Durante el proceso de encapsulación en el sistema 10X Genomics Chromium, las células se lisaron dentro de la gota y liberaron ARN poliadenilado, que luego se unió a la perla con código de barras que se capturó con la célula. Siguiendo las pautas del manual de usuario de 10x Genomics, las gotas se sometieron directamente a transcripción inversa, se rompió la emulsión y se purificó el ADNc utilizando Dynabeads MyOne Silane (Thermo Fisher Scientific). Después de la amplificación por PCR del ADNc con ocho ciclos, se sometió a purificación y control de calidad en el Fragment Analyzer (Agilent).

El ADNc se fragmentó durante cinco minutos y se le colocó una cola dA, seguido de un paso de ligadura del adaptador y una PCR de indexación de 10 ciclos para generar bibliotecas. Después de la cuantificación, las bibliotecas se secuenciaron en la plataforma NextSeq500 (Illumina) utilizando una celda de flujo de alto rendimiento en modo PE (R1: 26 ciclos; I1: 8 ciclos; R2: 57 ciclos).

Secuenciación de alto rendimiento

Todas las muestras para experimentos de todo el genoma se secuenciaron en las plataformas HiSeq2500 y NextSeq500 (Illumina, San Diego, CA, EE. UU.).

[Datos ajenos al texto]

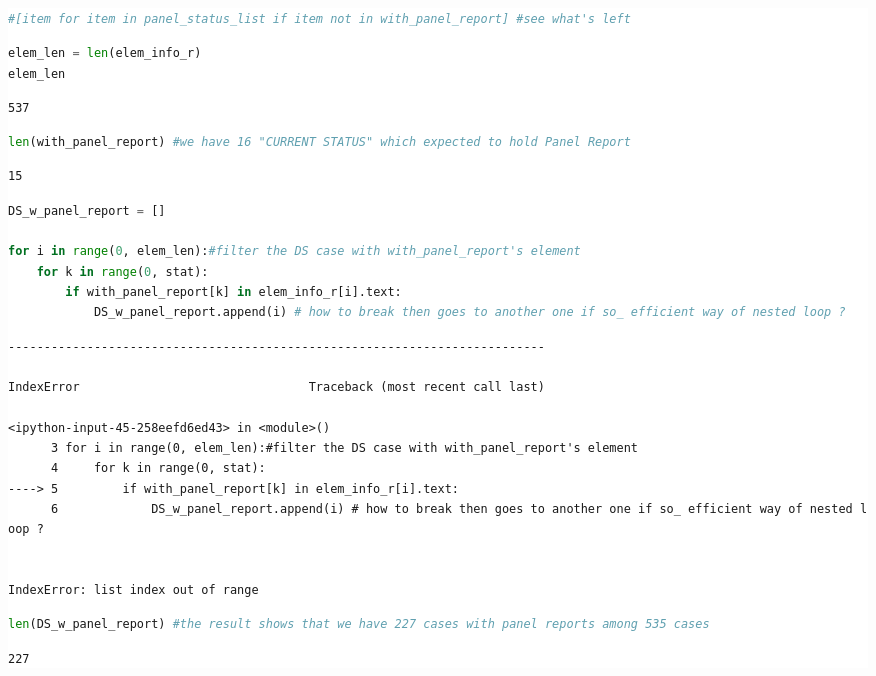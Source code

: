 


```python
#[item for item in panel_status_list if item not in with_panel_report] #see what's left
```


```python
elem_len = len(elem_info_r)
elem_len
```




    537




```python
len(with_panel_report) #we have 16 "CURRENT STATUS" which expected to hold Panel Report
```




    15




```python
DS_w_panel_report = []

for i in range(0, elem_len):#filter the DS case with with_panel_report's element
    for k in range(0, stat):
        if with_panel_report[k] in elem_info_r[i].text:
            DS_w_panel_report.append(i) # how to break then goes to another one if so_ efficient way of nested loop ?
```


    ---------------------------------------------------------------------------

    IndexError                                Traceback (most recent call last)

    <ipython-input-45-258eefd6ed43> in <module>()
          3 for i in range(0, elem_len):#filter the DS case with with_panel_report's element
          4     for k in range(0, stat):
    ----> 5         if with_panel_report[k] in elem_info_r[i].text:
          6             DS_w_panel_report.append(i) # how to break then goes to another one if so_ efficient way of nested loop ?


    IndexError: list index out of range



```python
len(DS_w_panel_report) #the result shows that we have 227 cases with panel reports among 535 cases
```




    227

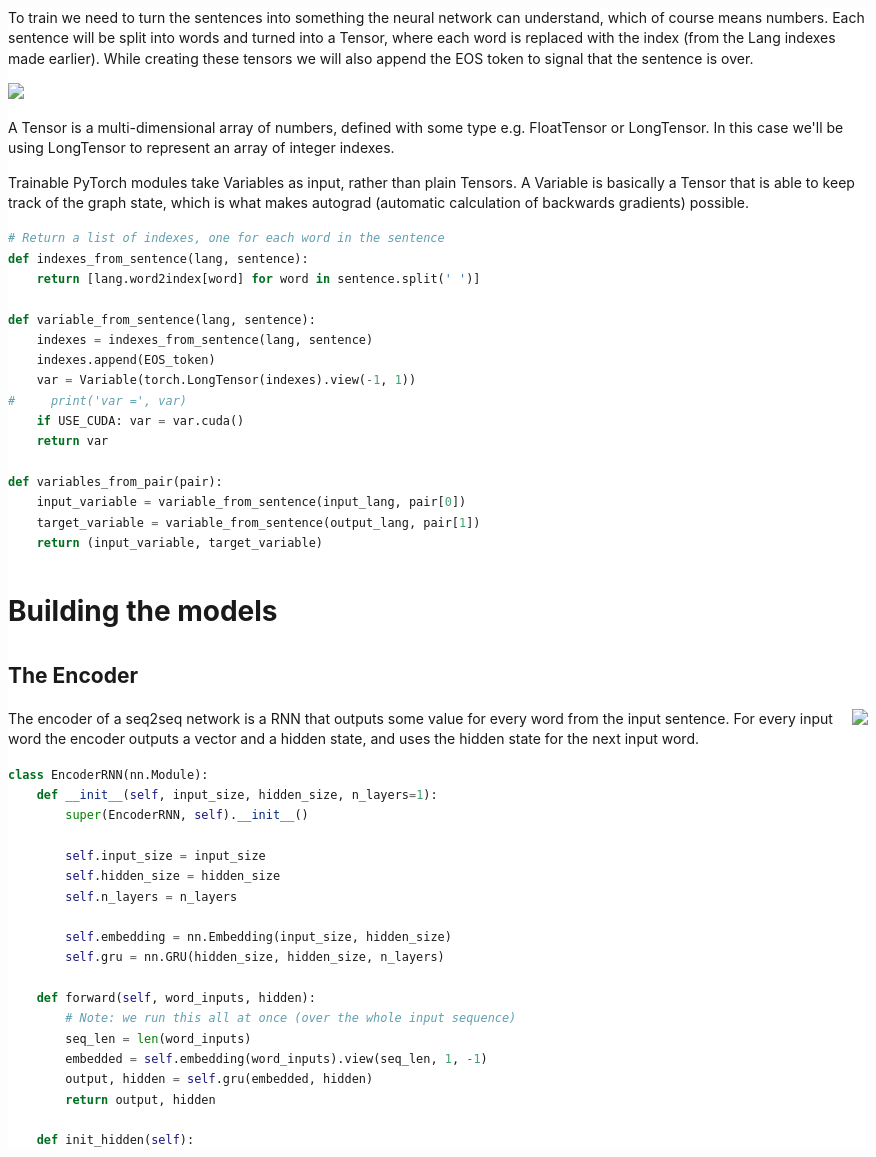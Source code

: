 To train we need to turn the sentences into something the neural network can understand, which of course means numbers. Each sentence will be split into words and turned into a Tensor, where each word is replaced with the index (from the Lang indexes made earlier). While creating these tensors we will also append the EOS token to signal that the sentence is over.

![](https://i.imgur.com/LzocpGH.png)

A Tensor is a multi-dimensional array of numbers, defined with some type e.g. FloatTensor or LongTensor. In this case we'll be using LongTensor to represent an array of integer indexes.

Trainable PyTorch modules take Variables as input, rather than plain Tensors. A Variable is basically a Tensor that is able to keep track of the graph state, which is what makes autograd (automatic calculation of backwards gradients) possible.


```python
# Return a list of indexes, one for each word in the sentence
def indexes_from_sentence(lang, sentence):
    return [lang.word2index[word] for word in sentence.split(' ')]

def variable_from_sentence(lang, sentence):
    indexes = indexes_from_sentence(lang, sentence)
    indexes.append(EOS_token)
    var = Variable(torch.LongTensor(indexes).view(-1, 1))
#     print('var =', var)
    if USE_CUDA: var = var.cuda()
    return var

def variables_from_pair(pair):
    input_variable = variable_from_sentence(input_lang, pair[0])
    target_variable = variable_from_sentence(output_lang, pair[1])
    return (input_variable, target_variable)
```

# Building the models

## The Encoder

<img src="images/encoder-network.png" style="float: right" />

The encoder of a seq2seq network is a RNN that outputs some value for every word from the input sentence. For every input word the encoder outputs a vector and a hidden state, and uses the hidden state for the next input word.


```python
class EncoderRNN(nn.Module):
    def __init__(self, input_size, hidden_size, n_layers=1):
        super(EncoderRNN, self).__init__()
        
        self.input_size = input_size
        self.hidden_size = hidden_size
        self.n_layers = n_layers
        
        self.embedding = nn.Embedding(input_size, hidden_size)
        self.gru = nn.GRU(hidden_size, hidden_size, n_layers)
        
    def forward(self, word_inputs, hidden):
        # Note: we run this all at once (over the whole input sequence)
        seq_len = len(word_inputs)
        embedded = self.embedding(word_inputs).view(seq_len, 1, -1)
        output, hidden = self.gru(embedded, hidden)
        return output, hidden

    def init_hidden(self):
```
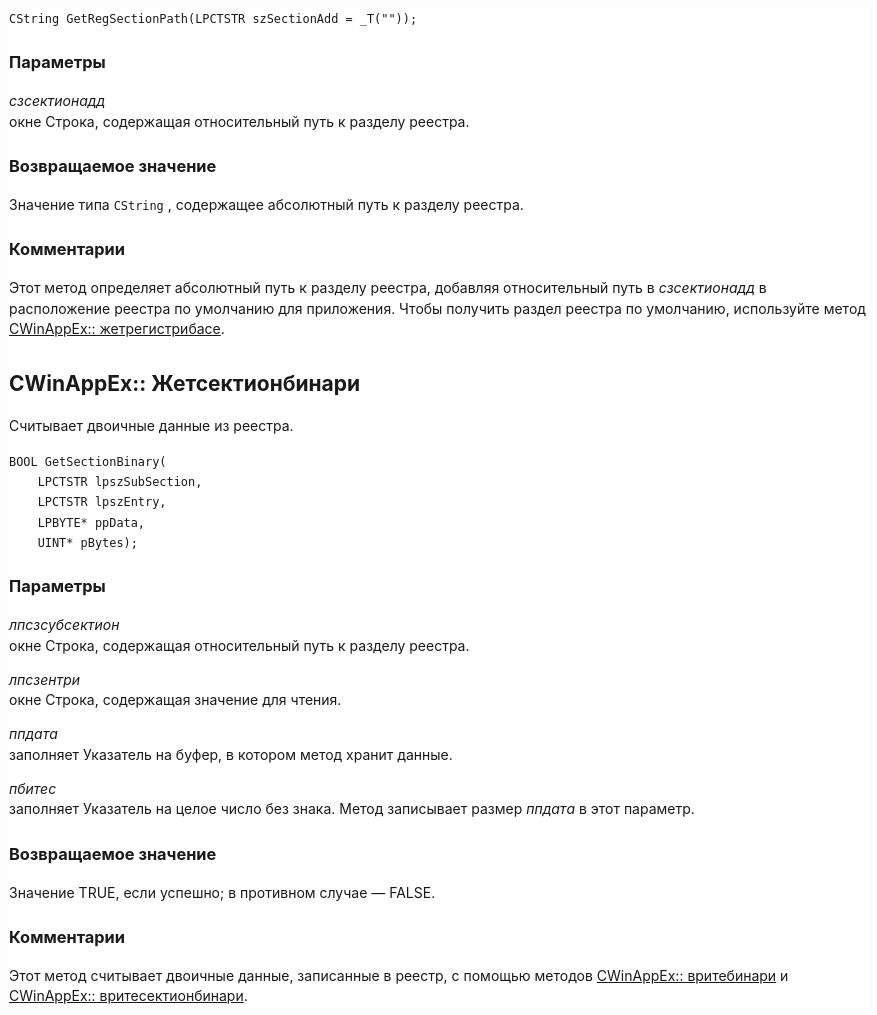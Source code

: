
 ```
CString GetRegSectionPath(LPCTSTR szSectionAdd = _T(""));
```

### <a name="parameters"></a>Параметры

*сзсектионадд*<br/>
окне Строка, содержащая относительный путь к разделу реестра.

### <a name="return-value"></a>Возвращаемое значение

Значение типа `CString` , содержащее абсолютный путь к разделу реестра.

### <a name="remarks"></a>Комментарии

Этот метод определяет абсолютный путь к разделу реестра, добавляя относительный путь в *сзсектионадд* в расположение реестра по умолчанию для приложения. Чтобы получить раздел реестра по умолчанию, используйте метод [CWinAppEx:: жетрегистрибасе](#getregistrybase).

## <a name="cwinappexgetsectionbinary"></a><a name="getsectionbinary"></a> CWinAppEx:: Жетсектионбинари

Считывает двоичные данные из реестра.

```
BOOL GetSectionBinary(
    LPCTSTR lpszSubSection,
    LPCTSTR lpszEntry,
    LPBYTE* ppData,
    UINT* pBytes);
```

### <a name="parameters"></a>Параметры

*лпсзсубсектион*<br/>
окне Строка, содержащая относительный путь к разделу реестра.

*лпсзентри*<br/>
окне Строка, содержащая значение для чтения.

*ппдата*<br/>
заполняет Указатель на буфер, в котором метод хранит данные.

*пбитес*<br/>
заполняет Указатель на целое число без знака. Метод записывает размер *ппдата* в этот параметр.

### <a name="return-value"></a>Возвращаемое значение

Значение TRUE, если успешно; в противном случае — FALSE.

### <a name="remarks"></a>Комментарии

Этот метод считывает двоичные данные, записанные в реестр, с помощью методов [CWinAppEx:: вритебинари](#writebinary) и [CWinAppEx:: вритесектионбинари](#writesectionbinary).
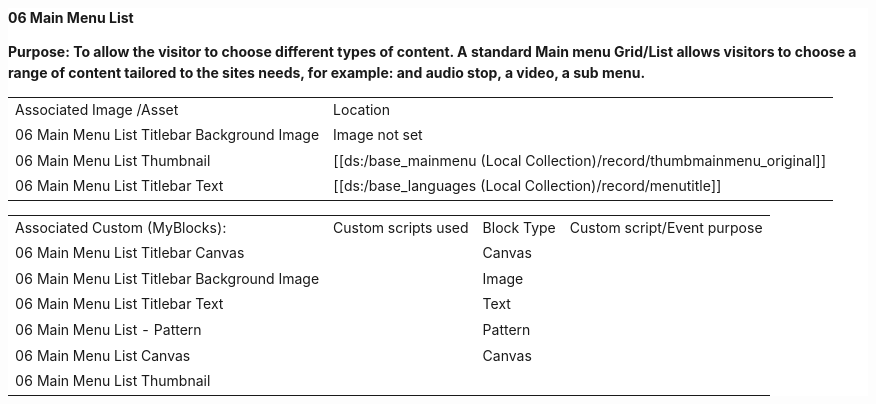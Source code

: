 
**06 Main Menu List**

**Purpose: To allow the visitor to choose different types of content. A standard Main menu Grid/List allows visitors to choose a range of content tailored to the sites needs, for example: and audio stop, a video, a sub menu.**

<table>
  <tr>
    <td>Associated Image /Asset</td>
    <td>Location</td>
  </tr>
  <tr>
    <td>06 Main Menu List Titlebar Background Image</td>
    <td>Image not set</td>
  </tr>
  <tr>
    <td>06 Main Menu List Thumbnail</td>
    <td>[[ds:/base_mainmenu (Local Collection)/record/thumbmainmenu_original]]</td>
  </tr>
  <tr>
    <td>06 Main Menu List Titlebar Text</td>
    <td>[[ds:/base_languages (Local Collection)/record/menutitle]]</td>
  </tr>
</table>


<table>
  <tr>
    <td>Associated Custom (MyBlocks):</td>
    <td>Custom scripts used</td>
    <td>Block Type</td>
    <td>Custom script/Event purpose</td>
  </tr>
  <tr>
    <td>06 Main Menu List Titlebar Canvas</td>
    <td></td>
    <td>Canvas </td>
    <td></td>
  </tr>
  <tr>
    <td>06 Main Menu List Titlebar Background Image</td>
    <td></td>
    <td>Image </td>
    <td></td>
  </tr>
  <tr>
    <td>06 Main Menu List Titlebar Text</td>
    <td></td>
    <td>Text</td>
    <td></td>
  </tr>
  <tr>
    <td>06 Main Menu List - Pattern</td>
    <td></td>
    <td>Pattern</td>
    <td></td>
  </tr>
  <tr>
    <td>06 Main Menu List Canvas</td>
    <td></td>
    <td>Canvas</td>
    <td></td>
  </tr>
  <tr>
    <td>06 Main Menu List Thumbnail</td>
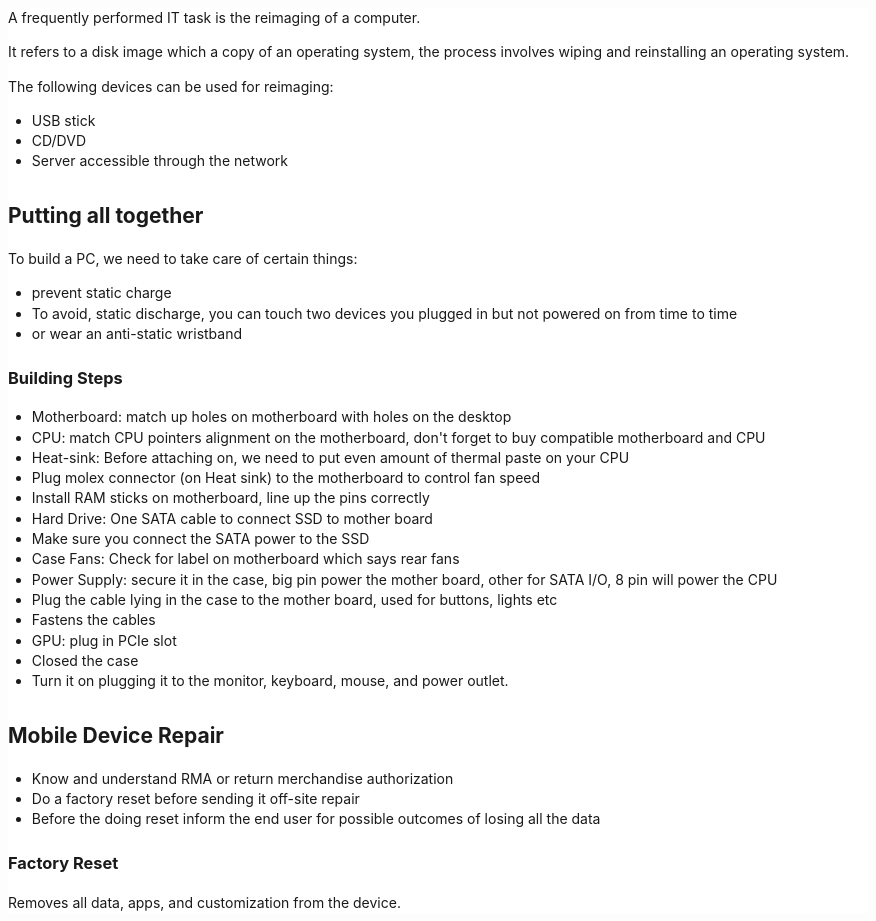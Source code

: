   A frequently performed IT task is the reimaging of a computer.
  
  It refers to a disk image which a copy of an operating system, the process involves wiping and reinstalling an operating system.
  
  The following devices can be used for reimaging:
- USB stick
- CD/DVD
- Server accessible through the network

## **Putting all together**
  
  To build a PC, we need to take care of certain things:
- prevent static charge
- To avoid, static discharge, you can touch two devices you plugged in but not powered on from time to time
- or wear an anti-static wristband

### **Building Steps**

- Motherboard: match up holes on motherboard with holes on the desktop
- CPU: match CPU pointers alignment on the motherboard, don't forget to buy compatible motherboard and CPU
- Heat-sink: Before attaching on, we need to put even amount of thermal paste on your CPU
- Plug molex connector (on Heat sink) to the motherboard to control fan speed
- Install RAM sticks on motherboard, line up the pins correctly
- Hard Drive: One SATA cable to connect SSD to mother board
- Make sure you connect the SATA power to the SSD
- Case Fans: Check for label on motherboard which says rear fans
- Power Supply: secure it in the case, big pin power the mother board, other for SATA I/O, 8 pin will power the CPU
- Plug the cable lying in the case to the mother board, used for buttons, lights etc
- Fastens the cables
- GPU: plug in PCIe slot
- Closed the case
- Turn it on plugging it to the monitor, keyboard, mouse, and power outlet.

## **Mobile Device Repair**

- Know and understand RMA or return merchandise authorization
- Do a factory reset before sending it off-site repair
- Before the doing reset inform the end user for possible outcomes of losing all the data

### Factory Reset
  
  Removes all data, apps, and customization from the device.
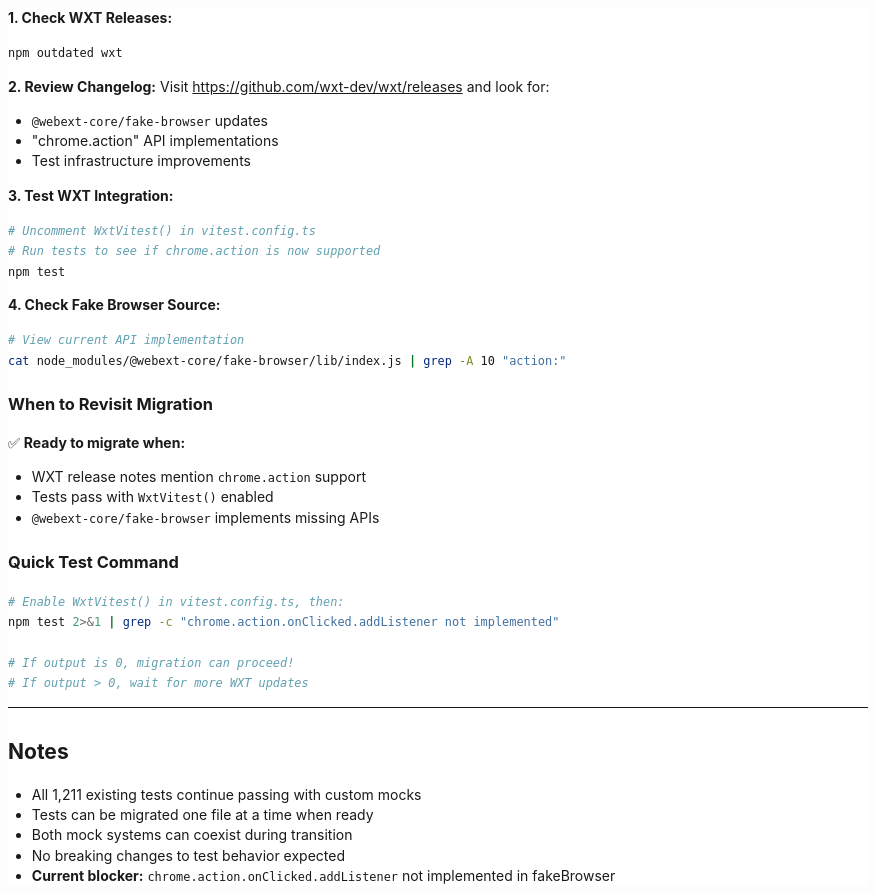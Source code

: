 **1. Check WXT Releases:**
```bash
npm outdated wxt
```

**2. Review Changelog:**
Visit https://github.com/wxt-dev/wxt/releases and look for:
- `@webext-core/fake-browser` updates
- "chrome.action" API implementations
- Test infrastructure improvements

**3. Test WXT Integration:**
```bash
# Uncomment WxtVitest() in vitest.config.ts
# Run tests to see if chrome.action is now supported
npm test
```

**4. Check Fake Browser Source:**
```bash
# View current API implementation
cat node_modules/@webext-core/fake-browser/lib/index.js | grep -A 10 "action:"
```

### When to Revisit Migration

✅ **Ready to migrate when:**
- WXT release notes mention `chrome.action` support
- Tests pass with `WxtVitest()` enabled
- `@webext-core/fake-browser` implements missing APIs

### Quick Test Command

```bash
# Enable WxtVitest() in vitest.config.ts, then:
npm test 2>&1 | grep -c "chrome.action.onClicked.addListener not implemented"

# If output is 0, migration can proceed!
# If output > 0, wait for more WXT updates
```

---

## Notes

- All 1,211 existing tests continue passing with custom mocks
- Tests can be migrated one file at a time when ready
- Both mock systems can coexist during transition
- No breaking changes to test behavior expected
- **Current blocker:** `chrome.action.onClicked.addListener` not implemented in fakeBrowser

PCR cuantitativa en tiempo real

La síntesis de ADNc se realizó con 1 µg de ARN total utilizando el kit de síntesis de ADNc iScript (Biorad) según el protocolo del fabricante. El análisis de PCR cuantitativo en tiempo real se realizó en Corbett RotorGene 6000 (Qiagen) utilizando SYBR GreenER qPCR SuperMix (Thermo Fisher Scientific). Cada reacción se realizó en una mezcla de qPCR de 19 µl y 1 µl de 1∶10 ADNc diluido. Las condiciones de qRT-PCR fueron 10 min a 95 °C, luego 50 ciclos de 10 s a 95 °C, 10 s a 56 °C, 20 s a 68 °C y 3 s a 68 °C. Para obtener datos de amplicones, se realizó un análisis de la curva de fusión después de cada ejecución de PCR: cada muestra se analizó por triplicado. Las concentraciones de las muestras se calcularon utilizando el método de la curva estándar relativa. Todas las expresiones genéticas analizadas se normalizaron con respecto al gen de mantenimiento Beta-actina. Los cebadores se diseñaron utilizando la herramienta NCBI Primer-BLAST y sus secuencias se enumeran en la tabla complementaria S1.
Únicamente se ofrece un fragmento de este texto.